| Task requirements |
Quote exactly, and only, the lines of the material below from the line with "Every fixed mixed" through the line with "The residue proof".

[[ Records supplied open ]]

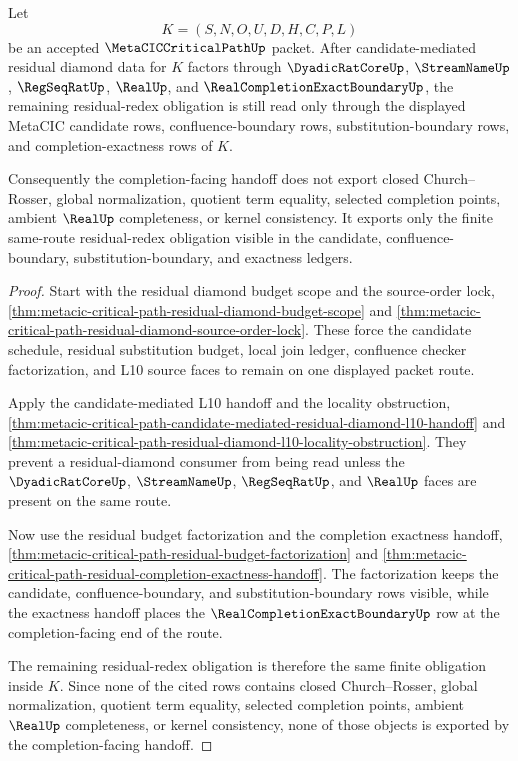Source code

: \begin{theorem}
\label{thm:metacic-critical-path-residual-diamond-completion-nonescape}
Let
$$
K=(S,N,O,U,D,H,C,P,L)
$$
be an accepted $\MetaCICCriticalPathUp$ packet. After candidate-mediated residual diamond data for $K$ factors through $\DyadicRatCoreUp$, $\StreamNameUp$, $\RegSeqRatUp$, $\RealUp$, and $\RealCompletionExactBoundaryUp$, the remaining residual-redex obligation is still read only through the displayed MetaCIC candidate rows, confluence-boundary rows, substitution-boundary rows, and completion-exactness rows of $K$.

Consequently the completion-facing handoff does not export closed Church--Rosser, global normalization, quotient term equality, selected completion points, ambient $\RealUp$ completeness, or kernel consistency. It exports only the finite same-route residual-redex obligation visible in the candidate, confluence-boundary, substitution-boundary, and exactness ledgers.
\end{theorem}
\begin{proof}
Start with the residual diamond budget scope and the source-order lock, \autoref{thm:metacic-critical-path-residual-diamond-budget-scope} and \autoref{thm:metacic-critical-path-residual-diamond-source-order-lock}. These force the candidate schedule, residual substitution budget, local join ledger, confluence checker factorization, and L10 source faces to remain on one displayed packet route.

Apply the candidate-mediated L10 handoff and the locality obstruction, \autoref{thm:metacic-critical-path-candidate-mediated-residual-diamond-l10-handoff} and \autoref{thm:metacic-critical-path-residual-diamond-l10-locality-obstruction}. They prevent a residual-diamond consumer from being read unless the $\DyadicRatCoreUp$, $\StreamNameUp$, $\RegSeqRatUp$, and $\RealUp$ faces are present on the same route.

Now use the residual budget factorization and the completion exactness handoff, \autoref{thm:metacic-critical-path-residual-budget-factorization} and \autoref{thm:metacic-critical-path-residual-completion-exactness-handoff}. The factorization keeps the candidate, confluence-boundary, and substitution-boundary rows visible, while the exactness handoff places the $\RealCompletionExactBoundaryUp$ row at the completion-facing end of the route.

The remaining residual-redex obligation is therefore the same finite obligation inside $K$. Since none of the cited rows contains closed Church--Rosser, global normalization, quotient term equality, selected completion points, ambient $\RealUp$ completeness, or kernel consistency, none of those objects is exported by the completion-facing handoff.
\end{proof}
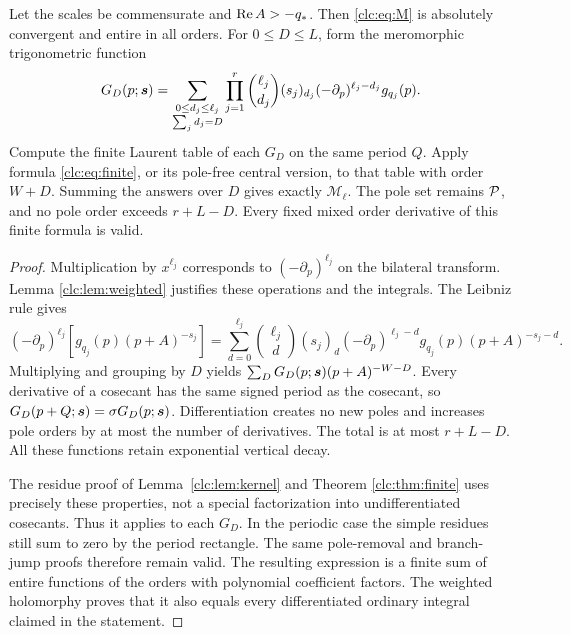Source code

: \begin{theorem}
\label{clc:thm:moments}
Let the scales be commensurate and $\Rea A>-q_*$. Then
\eqref{clc:eq:M} is absolutely convergent and entire in all orders.
For $0\le D\le L$, form the meromorphic trigonometric function
\begin{equation}\label{clc:eq:GD}
 G_D(p;\bs)=
 \sum_{\substack{0\le d_j\le\ell_j\\\sum_jd_j=D}}
 \prod_{j=1}^r
 \binom{\ell_j}{d_j}(s_j)_{d_j}
 (-\partial_p)^{\ell_j-d_j}g_{q_j}(p).
\end{equation}
Compute the finite Laurent table of each $G_D$ on the same period $Q$.
Apply formula \eqref{clc:eq:finite}, or its pole-free central version,
to that table with order $W+D$. Summing the answers over $D$ gives
exactly $\mathcal M_{\boldsymbol\ell}$.
The pole set remains $\PP$, and no pole order exceeds $r+L-D$.
Every fixed mixed order derivative of this finite formula is valid.
\end{theorem}
\begin{proof}
Multiplication by $x^{\ell_j}$ corresponds to
$(-\partial_p)^{\ell_j}$ on the bilateral transform. Lemma
\ref{clc:lem:weighted} justifies these operations and the integrals.
The Leibniz rule gives
\[
 (-\partial_p)^{\ell_j}[g_{q_j}(p)(p+A)^{-s_j}]
 =\sum_{d=0}^{\ell_j}\binom{\ell_j}{d}(s_j)_d
   (-\partial_p)^{\ell_j-d}g_{q_j}(p)(p+A)^{-s_j-d}.
\]
Multiplying and grouping by $D$ yields
$\sum_DG_D(p;\bs)(p+A)^{-W-D}$.
Every derivative of a cosecant has the same signed period as the
cosecant, so $G_D(p+Q;\bs)=\sigma G_D(p;\bs)$.
Differentiation creates no new poles and increases pole orders by at
most the number of derivatives. The total is at most $r+L-D$.
All these functions retain exponential vertical decay.

The residue proof of Lemma~\ref{clc:lem:kernel} and Theorem
\ref{clc:thm:finite} uses precisely these properties, not a special
factorization into undifferentiated cosecants. Thus it applies to each
$G_D$. In the periodic case the simple residues still sum to zero by
the period rectangle. The same pole-removal and branch-jump proofs
therefore remain valid. The resulting expression is a finite sum of
entire functions of the orders with polynomial coefficient factors.
The weighted holomorphy proves that it also equals every differentiated
ordinary integral claimed in the statement.
\end{proof}


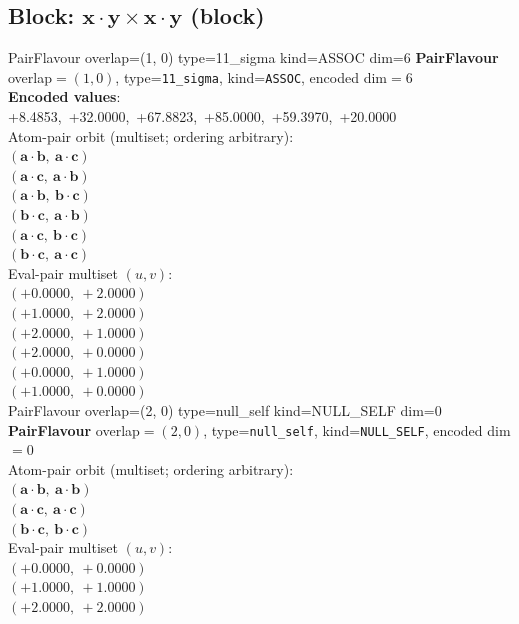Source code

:\documentclass[a4paper,11pt]{article}
\newcommand{\pdcegfomjfhook}[2]{\mathbf{#1} \cdot \mathbf{#2}}
\begin{document}
\subsection{Block: $\pdcegfomjfhook{x}{y} \times \pdcegfomjfhook{x}{y}$  (block)}
    PairFlavour  overlap=(1, 0)  type=11\_sigma  kind=ASSOC  dim=6
\textbf{PairFlavour} overlap$=(1, 0)$, type=\texttt{11\_sigma}, kind=\texttt{ASSOC}, encoded dim$=6$\\
\textbf{      Encoded values}: +8.4853,\ +32.0000,\ +67.8823,\ +85.0000,\ +59.3970,\ +20.0000\\
\quad Atom-pair orbit (multiset; ordering arbitrary):\\
$(\pdcegfomjfhook{a}{b},\ \pdcegfomjfhook{a}{c})$\\
$(\pdcegfomjfhook{a}{c},\ \pdcegfomjfhook{a}{b})$\\
$(\pdcegfomjfhook{a}{b},\ \pdcegfomjfhook{b}{c})$\\
$(\pdcegfomjfhook{b}{c},\ \pdcegfomjfhook{a}{b})$\\
$(\pdcegfomjfhook{a}{c},\ \pdcegfomjfhook{b}{c})$\\
$(\pdcegfomjfhook{b}{c},\ \pdcegfomjfhook{a}{c})$\\
\quad Eval-pair multiset $(u, v)$:\\
$(+0.0000,\ +2.0000)$\\
$(+1.0000,\ +2.0000)$\\
$(+2.0000,\ +1.0000)$\\
$(+2.0000,\ +0.0000)$\\
$(+0.0000,\ +1.0000)$\\
$(+1.0000,\ +0.0000)$\\
    PairFlavour  overlap=(2, 0)  type=null\_self  kind=NULL\_SELF  dim=0
\textbf{PairFlavour} overlap$=(2, 0)$, type=\texttt{null\_self}, kind=\texttt{NULL\_SELF}, encoded dim$=0$\\
\quad Atom-pair orbit (multiset; ordering arbitrary):\\
$(\pdcegfomjfhook{a}{b},\ \pdcegfomjfhook{a}{b})$\\
$(\pdcegfomjfhook{a}{c},\ \pdcegfomjfhook{a}{c})$\\
$(\pdcegfomjfhook{b}{c},\ \pdcegfomjfhook{b}{c})$\\
\quad Eval-pair multiset $(u, v)$:\\
$(+0.0000,\ +0.0000)$\\
$(+1.0000,\ +1.0000)$\\
$(+2.0000,\ +2.0000)$\\
\end{document}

[[ Records supplied closed ]]

| Your response |
Every fixed mixed order derivative of this finite formula is valid.
\end{theorem}
\begin{proof}
Multiplication by $x^{\ell_j}$ corresponds to
$(-\partial_p)^{\ell_j}$ on the bilateral transform. Lemma
\ref{clc:lem:weighted} justifies these operations and the integrals.
The Leibniz rule gives
\[
 (-\partial_p)^{\ell_j}[g_{q_j}(p)(p+A)^{-s_j}]
 =\sum_{d=0}^{\ell_j}\binom{\ell_j}{d}(s_j)_d
   (-\partial_p)^{\ell_j-d}g_{q_j}(p)(p+A)^{-s_j-d}.
\]
Multiplying and grouping by $D$ yields
$\sum_DG_D(p;\bs)(p+A)^{-W-D}$.
Every derivative of a cosecant has the same signed period as the
cosecant, so $G_D(p+Q;\bs)=\sigma G_D(p;\bs)$.
Differentiation creates no new poles and increases pole orders by at
most the number of derivatives. The total is at most $r+L-D$.
All these functions retain exponential vertical decay.

The residue proof of Lemma~\ref{clc:lem:kernel} and Theorem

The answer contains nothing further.